Flora Fact: First Flowers
Elbow-bush and swamp privet win the race for Texas’ earliest bloomers.
By Jason Singhurst
Mother Nature directed a severe cold front at Texas in early December 2013 with more snow and ice and lower temperatures than Texans usually embrace early in winter. While driving back to Austin from an event at Washington-on-the-Brazos State Historic Site, my family and I were struck by how many deciduous post oak leaves had fallen earlier than normal and how the tallgrass Fayette Prairie remnants had already turned golden brown. Fall flora had made a dramatic halt.
Shivering, I found hope in remembering that one of my favorite signs of spring is the flowering of elbow-bush and swamp privet. The wintry, naked floral landscape would be showing its first signs of spring with these amazing shrubs flowering in just a few months.

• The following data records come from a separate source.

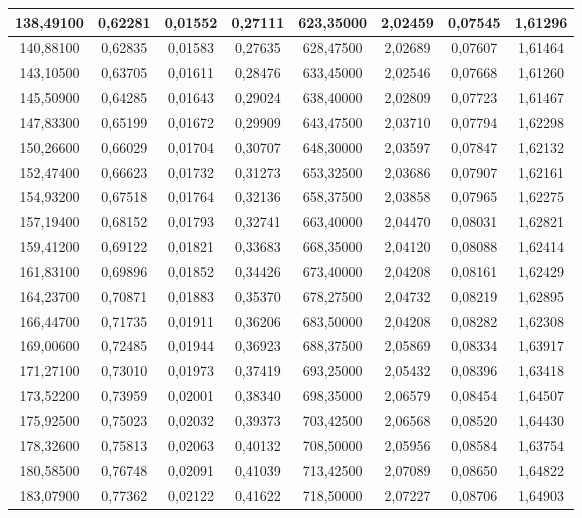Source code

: \documentclass[a4paper,12pt]{article}
\numberwithin{equation}{section}
\begin{document}
\begin{appendices}
\begin{longtable}[c]{|c|c|c|c|c|c|c|c|}
138,49100	&	0,62281	&	0,01552	&	0,27111	&	623,35000	&	2,02459	&	0,07545	&	1,61296	\\\hline
140,88100	&	0,62835	&	0,01583	&	0,27635	&	628,47500	&	2,02689	&	0,07607	&	1,61464	\\\hline
143,10500	&	0,63705	&	0,01611	&	0,28476	&	633,45000	&	2,02546	&	0,07668	&	1,61260	\\\hline
145,50900	&	0,64285	&	0,01643	&	0,29024	&	638,40000	&	2,02809	&	0,07723	&	1,61467	\\\hline
147,83300	&	0,65199	&	0,01672	&	0,29909	&	643,47500	&	2,03710	&	0,07794	&	1,62298	\\\hline
150,26600	&	0,66029	&	0,01704	&	0,30707	&	648,30000	&	2,03597	&	0,07847	&	1,62132	\\\hline
152,47400	&	0,66623	&	0,01732	&	0,31273	&	653,32500	&	2,03686	&	0,07907	&	1,62161	\\\hline
154,93200	&	0,67518	&	0,01764	&	0,32136	&	658,37500	&	2,03858	&	0,07965	&	1,62275	\\\hline
157,19400	&	0,68152	&	0,01793	&	0,32741	&	663,40000	&	2,04470	&	0,08031	&	1,62821	\\\hline
159,41200	&	0,69122	&	0,01821	&	0,33683	&	668,35000	&	2,04120	&	0,08088	&	1,62414	\\\hline
161,83100	&	0,69896	&	0,01852	&	0,34426	&	673,40000	&	2,04208	&	0,08161	&	1,62429	\\\hline
164,23700	&	0,70871	&	0,01883	&	0,35370	&	678,27500	&	2,04732	&	0,08219	&	1,62895	\\\hline
166,44700	&	0,71735	&	0,01911	&	0,36206	&	683,50000	&	2,04208	&	0,08282	&	1,62308	\\\hline
169,00600	&	0,72485	&	0,01944	&	0,36923	&	688,37500	&	2,05869	&	0,08334	&	1,63917	\\\hline
171,27100	&	0,73010	&	0,01973	&	0,37419	&	693,25000	&	2,05432	&	0,08396	&	1,63418	\\\hline
173,52200	&	0,73959	&	0,02001	&	0,38340	&	698,35000	&	2,06579	&	0,08454	&	1,64507	\\\hline
175,92500	&	0,75023	&	0,02032	&	0,39373	&	703,42500	&	2,06568	&	0,08520	&	1,64430	\\\hline
178,32600	&	0,75813	&	0,02063	&	0,40132	&	708,50000	&	2,05956	&	0,08584	&	1,63754	\\\hline
180,58500	&	0,76748	&	0,02091	&	0,41039	&	713,42500	&	2,07089	&	0,08650	&	1,64822	\\\hline
183,07900	&	0,77362	&	0,02122	&	0,41622	&	718,50000	&	2,07227	&	0,08706	&	1,64903	\\\hline

\end{longtable}
\end{appendices}
\end{document}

One of 12 species of shrubs in the olive family (Oleaceae), forestiera is commonly called elbow-bush, swamp privet, stretch-berry and desert olive. These perennial shrubs are often found growing in swamps, grasslands, prairies, woodland edges and desert shrublands. Forestiera is native to North America, Central America and the West Indies.
Forestiera plants have bright yellow male and female flowers borne on separate shrubs. Forestiera flowers in February or March before the leaves emerge and produces a very sweet fragrance. The fruits are tiny, bluish to purple-black drupes, which occur in clusters on the female plants. These shrubs are thicket-forming and drought-tolerant except for the eastern swamp privet, and therefore most species are well-suited for use as a spreading background plant in a garden in sun or shade.
Forestiera plants are important food sources for many birds and small mammals. Some species of forestiera are among the most sought-after browse in southern and western Texas and tend to disappear in over-browsed areas. Livestock eat the twigs and fruit. The flowers are an important source of nectar for bees early in the growing season.
In Texas, there are five species of forestiera. Elbow-bush (Forestiera pubescens) is the most widespread member of forestiera in Texas and is often called “spring herald” because it is usually one of the first shrubs to bloom in the spring. Elbow-bush grows from North Central Texas to the Edwards Plateau and into the Trans-Pecos.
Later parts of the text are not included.